■ DATA FOR THIS EXERCISE ■

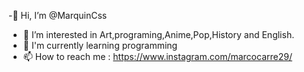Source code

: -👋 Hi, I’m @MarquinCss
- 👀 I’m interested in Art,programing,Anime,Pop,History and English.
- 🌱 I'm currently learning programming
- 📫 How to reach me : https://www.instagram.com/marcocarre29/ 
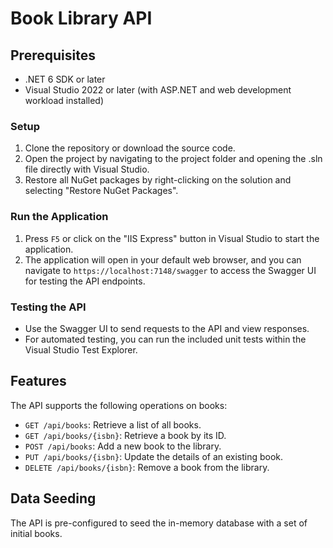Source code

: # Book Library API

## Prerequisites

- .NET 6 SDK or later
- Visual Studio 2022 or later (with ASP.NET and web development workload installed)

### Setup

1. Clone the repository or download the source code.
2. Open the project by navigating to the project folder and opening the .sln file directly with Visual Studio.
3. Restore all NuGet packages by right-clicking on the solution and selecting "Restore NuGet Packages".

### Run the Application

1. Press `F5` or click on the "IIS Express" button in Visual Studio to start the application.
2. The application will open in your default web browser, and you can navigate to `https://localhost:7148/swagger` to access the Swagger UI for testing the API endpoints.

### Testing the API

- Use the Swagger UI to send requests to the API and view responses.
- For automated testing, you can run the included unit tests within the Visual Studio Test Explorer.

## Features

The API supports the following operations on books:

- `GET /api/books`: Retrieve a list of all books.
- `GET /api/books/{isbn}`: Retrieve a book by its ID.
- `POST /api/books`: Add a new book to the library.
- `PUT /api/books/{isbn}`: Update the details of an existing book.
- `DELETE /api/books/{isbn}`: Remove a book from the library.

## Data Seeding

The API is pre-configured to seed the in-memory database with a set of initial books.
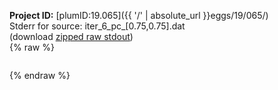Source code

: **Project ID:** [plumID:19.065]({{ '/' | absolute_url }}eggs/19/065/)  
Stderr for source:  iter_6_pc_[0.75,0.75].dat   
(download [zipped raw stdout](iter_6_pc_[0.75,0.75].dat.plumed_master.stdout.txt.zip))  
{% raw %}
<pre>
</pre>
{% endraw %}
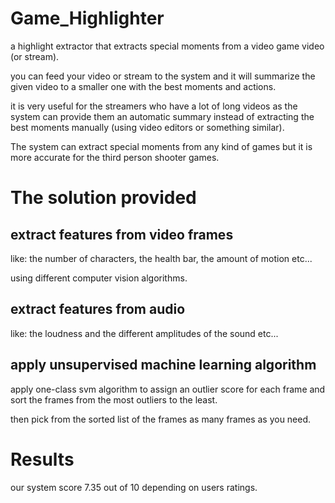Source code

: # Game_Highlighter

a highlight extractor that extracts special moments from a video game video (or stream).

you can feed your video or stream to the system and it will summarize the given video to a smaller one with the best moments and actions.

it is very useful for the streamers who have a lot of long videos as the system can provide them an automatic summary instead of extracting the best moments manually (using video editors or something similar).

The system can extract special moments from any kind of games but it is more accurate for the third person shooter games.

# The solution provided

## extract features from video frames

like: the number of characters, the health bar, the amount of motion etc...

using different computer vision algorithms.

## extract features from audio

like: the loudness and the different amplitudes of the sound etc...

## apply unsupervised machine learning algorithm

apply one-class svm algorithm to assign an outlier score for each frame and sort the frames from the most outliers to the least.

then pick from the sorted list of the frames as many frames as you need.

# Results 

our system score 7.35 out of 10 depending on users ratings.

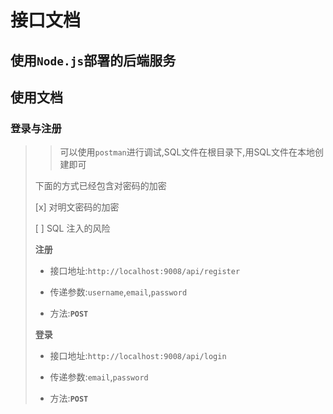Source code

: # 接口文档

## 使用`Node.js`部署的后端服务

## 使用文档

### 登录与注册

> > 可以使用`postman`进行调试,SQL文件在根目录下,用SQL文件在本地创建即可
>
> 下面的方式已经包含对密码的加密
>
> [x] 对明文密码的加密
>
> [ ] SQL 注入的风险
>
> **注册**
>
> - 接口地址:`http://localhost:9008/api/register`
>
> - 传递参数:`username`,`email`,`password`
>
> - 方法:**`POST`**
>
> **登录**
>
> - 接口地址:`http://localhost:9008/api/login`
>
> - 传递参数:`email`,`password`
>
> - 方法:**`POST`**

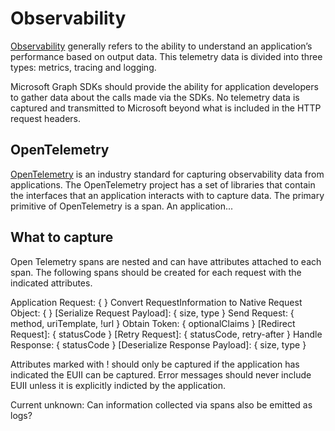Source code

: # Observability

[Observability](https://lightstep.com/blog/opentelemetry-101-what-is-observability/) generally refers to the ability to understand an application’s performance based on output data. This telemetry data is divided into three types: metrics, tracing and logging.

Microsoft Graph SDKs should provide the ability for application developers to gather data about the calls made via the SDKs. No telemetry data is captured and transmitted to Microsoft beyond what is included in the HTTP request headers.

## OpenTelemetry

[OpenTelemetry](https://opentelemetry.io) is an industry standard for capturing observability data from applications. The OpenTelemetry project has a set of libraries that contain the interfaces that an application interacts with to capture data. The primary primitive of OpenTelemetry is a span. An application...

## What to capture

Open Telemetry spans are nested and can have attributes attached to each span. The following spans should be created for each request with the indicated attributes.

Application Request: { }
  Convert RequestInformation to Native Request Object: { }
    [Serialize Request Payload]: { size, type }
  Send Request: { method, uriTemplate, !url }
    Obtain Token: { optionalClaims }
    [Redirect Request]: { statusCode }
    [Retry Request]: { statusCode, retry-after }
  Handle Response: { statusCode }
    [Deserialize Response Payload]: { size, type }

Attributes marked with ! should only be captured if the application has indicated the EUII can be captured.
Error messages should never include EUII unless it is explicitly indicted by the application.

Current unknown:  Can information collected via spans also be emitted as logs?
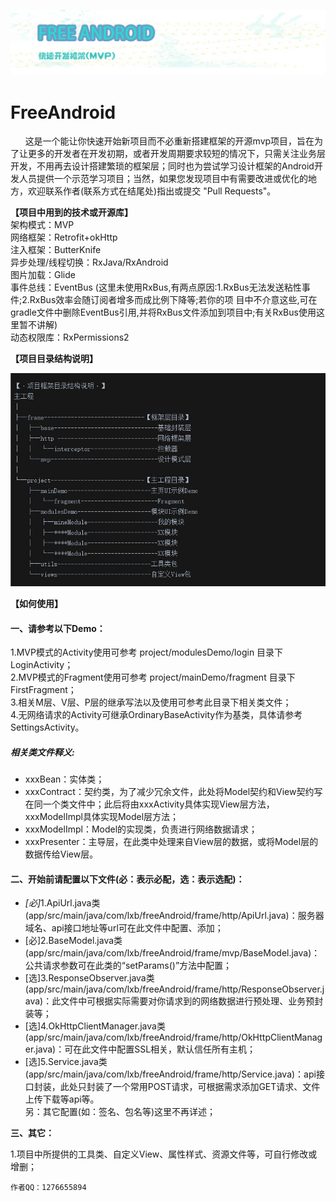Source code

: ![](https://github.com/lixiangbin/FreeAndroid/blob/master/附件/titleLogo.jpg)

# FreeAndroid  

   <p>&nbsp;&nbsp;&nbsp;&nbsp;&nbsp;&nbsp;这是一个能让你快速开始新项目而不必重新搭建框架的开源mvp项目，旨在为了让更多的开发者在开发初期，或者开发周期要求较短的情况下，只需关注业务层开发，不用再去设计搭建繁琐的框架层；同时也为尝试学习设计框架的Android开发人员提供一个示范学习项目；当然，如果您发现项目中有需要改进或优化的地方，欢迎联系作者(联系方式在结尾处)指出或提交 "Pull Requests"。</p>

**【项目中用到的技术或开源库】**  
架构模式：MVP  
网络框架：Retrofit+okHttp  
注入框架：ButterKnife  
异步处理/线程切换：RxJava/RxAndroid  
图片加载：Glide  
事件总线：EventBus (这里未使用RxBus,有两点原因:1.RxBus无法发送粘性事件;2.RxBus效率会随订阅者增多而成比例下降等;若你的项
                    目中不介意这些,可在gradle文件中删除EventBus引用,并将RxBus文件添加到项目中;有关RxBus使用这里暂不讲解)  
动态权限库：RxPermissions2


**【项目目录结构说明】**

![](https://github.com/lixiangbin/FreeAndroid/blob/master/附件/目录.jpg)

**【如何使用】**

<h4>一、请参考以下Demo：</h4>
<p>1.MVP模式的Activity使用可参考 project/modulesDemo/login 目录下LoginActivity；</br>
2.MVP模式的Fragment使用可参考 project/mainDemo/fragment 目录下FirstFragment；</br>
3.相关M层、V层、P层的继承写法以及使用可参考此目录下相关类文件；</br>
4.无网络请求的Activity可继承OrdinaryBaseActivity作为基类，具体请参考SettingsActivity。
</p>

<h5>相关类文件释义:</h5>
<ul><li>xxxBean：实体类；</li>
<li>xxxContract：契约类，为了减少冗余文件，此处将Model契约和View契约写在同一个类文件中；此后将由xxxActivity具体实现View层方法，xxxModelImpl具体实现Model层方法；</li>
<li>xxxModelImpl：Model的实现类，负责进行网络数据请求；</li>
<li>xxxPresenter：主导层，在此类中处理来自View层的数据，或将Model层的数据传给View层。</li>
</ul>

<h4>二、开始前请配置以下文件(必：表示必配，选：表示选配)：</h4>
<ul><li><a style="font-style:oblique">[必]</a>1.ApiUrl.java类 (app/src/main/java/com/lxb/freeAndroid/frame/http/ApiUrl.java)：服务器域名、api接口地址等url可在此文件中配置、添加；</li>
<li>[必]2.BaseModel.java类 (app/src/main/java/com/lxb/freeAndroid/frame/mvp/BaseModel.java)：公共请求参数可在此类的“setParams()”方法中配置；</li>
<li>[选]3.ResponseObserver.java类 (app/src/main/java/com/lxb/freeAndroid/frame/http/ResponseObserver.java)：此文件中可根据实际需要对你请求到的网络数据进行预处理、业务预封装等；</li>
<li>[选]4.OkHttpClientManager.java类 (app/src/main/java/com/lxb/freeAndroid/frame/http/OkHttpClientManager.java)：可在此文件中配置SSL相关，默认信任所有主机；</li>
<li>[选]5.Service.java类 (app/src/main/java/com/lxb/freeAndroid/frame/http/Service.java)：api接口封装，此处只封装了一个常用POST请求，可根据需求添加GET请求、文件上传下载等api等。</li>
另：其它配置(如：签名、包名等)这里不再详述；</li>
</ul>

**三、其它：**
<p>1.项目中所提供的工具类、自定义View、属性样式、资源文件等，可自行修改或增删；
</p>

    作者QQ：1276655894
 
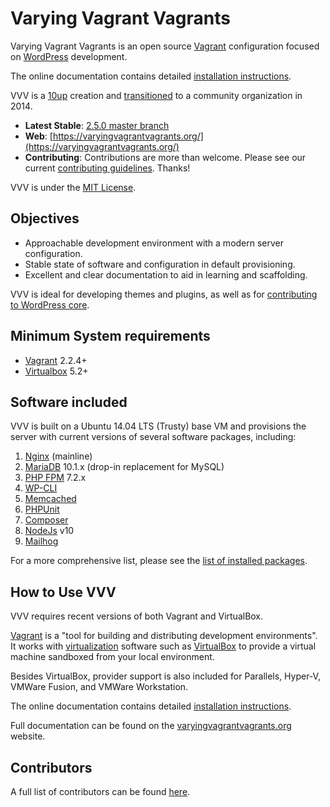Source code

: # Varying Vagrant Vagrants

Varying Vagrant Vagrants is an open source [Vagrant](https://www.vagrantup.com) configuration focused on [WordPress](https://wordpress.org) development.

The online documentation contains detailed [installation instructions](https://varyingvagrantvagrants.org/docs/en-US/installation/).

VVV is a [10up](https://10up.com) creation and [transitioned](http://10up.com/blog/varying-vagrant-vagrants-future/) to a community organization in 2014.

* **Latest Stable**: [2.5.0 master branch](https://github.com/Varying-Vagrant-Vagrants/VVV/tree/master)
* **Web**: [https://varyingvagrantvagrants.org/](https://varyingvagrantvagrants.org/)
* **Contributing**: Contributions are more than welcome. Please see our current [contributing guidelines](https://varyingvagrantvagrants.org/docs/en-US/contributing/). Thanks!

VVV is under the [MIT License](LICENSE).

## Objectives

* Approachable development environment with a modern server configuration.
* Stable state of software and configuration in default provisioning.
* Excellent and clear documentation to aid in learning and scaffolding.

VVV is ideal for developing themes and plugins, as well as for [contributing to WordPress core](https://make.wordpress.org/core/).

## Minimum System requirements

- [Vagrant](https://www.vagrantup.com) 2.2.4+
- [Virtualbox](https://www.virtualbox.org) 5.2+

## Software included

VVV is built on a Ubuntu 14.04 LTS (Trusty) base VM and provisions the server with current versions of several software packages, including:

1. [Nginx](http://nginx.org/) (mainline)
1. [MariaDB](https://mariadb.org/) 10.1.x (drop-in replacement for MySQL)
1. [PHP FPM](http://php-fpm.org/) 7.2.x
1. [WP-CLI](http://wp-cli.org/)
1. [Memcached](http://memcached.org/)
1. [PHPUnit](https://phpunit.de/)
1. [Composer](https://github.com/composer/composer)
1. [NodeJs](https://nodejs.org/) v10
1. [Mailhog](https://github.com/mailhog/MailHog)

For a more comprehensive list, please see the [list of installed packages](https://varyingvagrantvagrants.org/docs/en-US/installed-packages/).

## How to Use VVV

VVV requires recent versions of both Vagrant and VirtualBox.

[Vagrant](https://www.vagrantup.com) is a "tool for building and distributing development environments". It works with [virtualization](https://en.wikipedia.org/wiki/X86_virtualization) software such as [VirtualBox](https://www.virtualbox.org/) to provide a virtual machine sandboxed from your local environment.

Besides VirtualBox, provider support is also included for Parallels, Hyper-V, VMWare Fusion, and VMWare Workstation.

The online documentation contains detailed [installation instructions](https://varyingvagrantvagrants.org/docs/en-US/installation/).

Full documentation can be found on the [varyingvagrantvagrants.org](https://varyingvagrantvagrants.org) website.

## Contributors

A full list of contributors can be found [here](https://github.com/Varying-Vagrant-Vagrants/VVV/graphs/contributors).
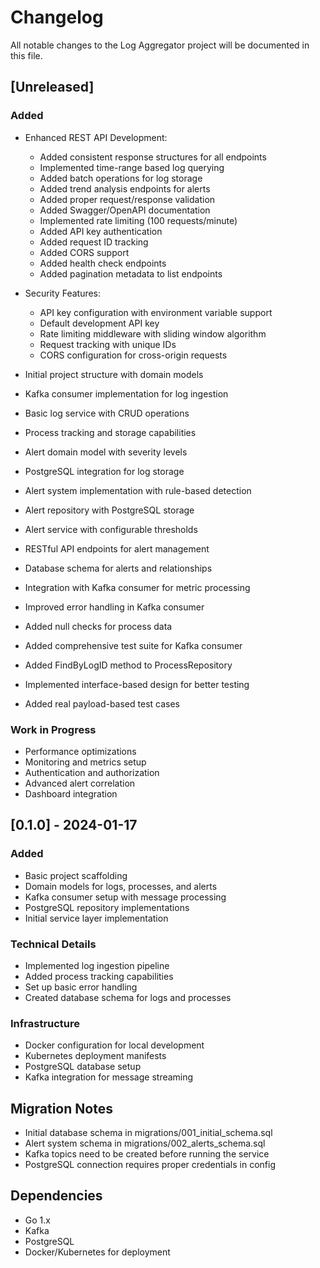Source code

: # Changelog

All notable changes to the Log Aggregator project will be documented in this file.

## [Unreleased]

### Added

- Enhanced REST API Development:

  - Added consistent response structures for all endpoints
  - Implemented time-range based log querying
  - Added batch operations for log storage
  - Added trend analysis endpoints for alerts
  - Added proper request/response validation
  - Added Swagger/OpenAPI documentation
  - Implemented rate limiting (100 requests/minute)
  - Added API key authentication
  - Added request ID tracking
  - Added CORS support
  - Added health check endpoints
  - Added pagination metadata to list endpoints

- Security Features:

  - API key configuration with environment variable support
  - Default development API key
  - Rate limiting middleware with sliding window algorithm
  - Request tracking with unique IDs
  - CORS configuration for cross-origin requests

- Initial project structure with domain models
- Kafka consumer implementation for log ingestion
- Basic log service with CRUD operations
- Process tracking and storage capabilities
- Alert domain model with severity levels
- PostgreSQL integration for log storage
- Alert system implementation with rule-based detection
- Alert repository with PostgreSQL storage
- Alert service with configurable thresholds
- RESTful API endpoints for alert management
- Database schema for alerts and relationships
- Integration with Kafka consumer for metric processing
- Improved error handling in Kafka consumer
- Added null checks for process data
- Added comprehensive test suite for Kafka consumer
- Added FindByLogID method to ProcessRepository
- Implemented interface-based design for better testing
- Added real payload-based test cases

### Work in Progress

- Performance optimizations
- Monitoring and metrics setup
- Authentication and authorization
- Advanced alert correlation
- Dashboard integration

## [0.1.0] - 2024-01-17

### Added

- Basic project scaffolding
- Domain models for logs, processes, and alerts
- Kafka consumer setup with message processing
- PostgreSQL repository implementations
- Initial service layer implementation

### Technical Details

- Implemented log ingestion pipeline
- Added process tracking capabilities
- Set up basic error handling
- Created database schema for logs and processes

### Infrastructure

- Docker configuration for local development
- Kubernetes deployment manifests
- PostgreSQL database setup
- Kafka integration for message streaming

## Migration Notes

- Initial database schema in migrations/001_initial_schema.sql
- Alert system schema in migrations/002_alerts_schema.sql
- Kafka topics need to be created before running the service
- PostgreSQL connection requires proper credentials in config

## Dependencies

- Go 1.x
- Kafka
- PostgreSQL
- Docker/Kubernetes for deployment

■ ACTIVITY ■
When you reach the line containing "<li>xxxContrac" in the data above, start copying exactly, and stop after the line containing "<h4>二、开始前请配置以下文件(必：表示必配，选：表示选配)：</h4>".

■ ANSWER FOR THE TASK ■
<li>xxxContract：契约类，为了减少冗余文件，此处将Model契约和View契约写在同一个类文件中；此后将由xxxActivity具体实现View层方法，xxxModelImpl具体实现Model层方法；</li>
<li>xxxModelImpl：Model的实现类，负责进行网络数据请求；</li>
<li>xxxPresenter：主导层，在此类中处理来自View层的数据，或将Model层的数据传给View层。</li>
</ul>

<h4>二、开始前请配置以下文件(必：表示必配，选：表示选配)：</h4>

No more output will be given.